I have a specific need, and after looking around, it seems like I have two approaches, but I’m not sure which is better, so I thought I’d ask for comments here.
I am drawing a variety of Windows controls. These are all rectangles, but some will appear as other shapes, such as circles and toroids. Nothing is moving in any of these controls. The whole thing will need to redraw as part of a Paint event, but a circle will always be a circle and a torus will always be a torus. The underlying graphics may or may not have something drawn on them, but if they do or not, what gets drawn will always be in the same place and not moving.
The way I was doing this is using an effect to mask out just the area where the underlying texture is showing through. So, there is an area that is transparent, and an area where the underlying texture is visible. This is then drawn onto another texture (and then something else is drawn over the top, but that’s irrelevant).
My shader isn’t working since moving from XNA4.0 to MG3.8. While looking around for reasons why that might be, I came across some discussion of using the stencil buffer to achieve what appears to be pretty much the same effect. It seems that I’d be slightly better off getting the effect to work, as some controls will need a mask while others will not, and the stencil buffer seems to be set at a higher level than what I’m doing. On the other hand, it looks like I could also just not stencil the rectangular shapes and only stencil the ones that needed cropping.
So, what I’m looking for is a way to decide between using an effect versus using a stencil buffer? What advantages/disadvantages are there for the two approaches?
stenciling if you just need a mask im not to practiced with using the stencil buffer myself.
using a shader this shader maybe overkill here because there is also doing transparency and blending but i obviously favor using shaders. However a full example project is included, its old you might have to rebuild it into a new project.
There are quite a few posts to be found on both if you click on the search icon in the top right of this page.

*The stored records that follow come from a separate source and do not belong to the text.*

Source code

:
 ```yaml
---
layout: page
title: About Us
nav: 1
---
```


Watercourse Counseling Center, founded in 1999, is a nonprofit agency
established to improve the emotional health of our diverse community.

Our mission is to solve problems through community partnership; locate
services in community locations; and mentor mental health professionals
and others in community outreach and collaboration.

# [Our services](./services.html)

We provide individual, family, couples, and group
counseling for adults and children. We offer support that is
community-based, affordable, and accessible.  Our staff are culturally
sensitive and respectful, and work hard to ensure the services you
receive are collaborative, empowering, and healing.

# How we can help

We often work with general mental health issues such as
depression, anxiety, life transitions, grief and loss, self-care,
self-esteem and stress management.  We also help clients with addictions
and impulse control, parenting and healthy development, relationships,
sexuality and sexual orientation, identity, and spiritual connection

I certainly favor shaders, as well. It seems more self-contained, which is important for this project, since the control doing the drawing is dynamically loaded, but derives from a base class that is not dynamically loaded. A shader can be totally contained in the dynamically loaded class, whereas the stencil buffer seems like it would need to reach into the base class (to the graphics object). Still, I’m curious as to whether there are any performance advantages.
Thanks for the example, though, that may well be useful.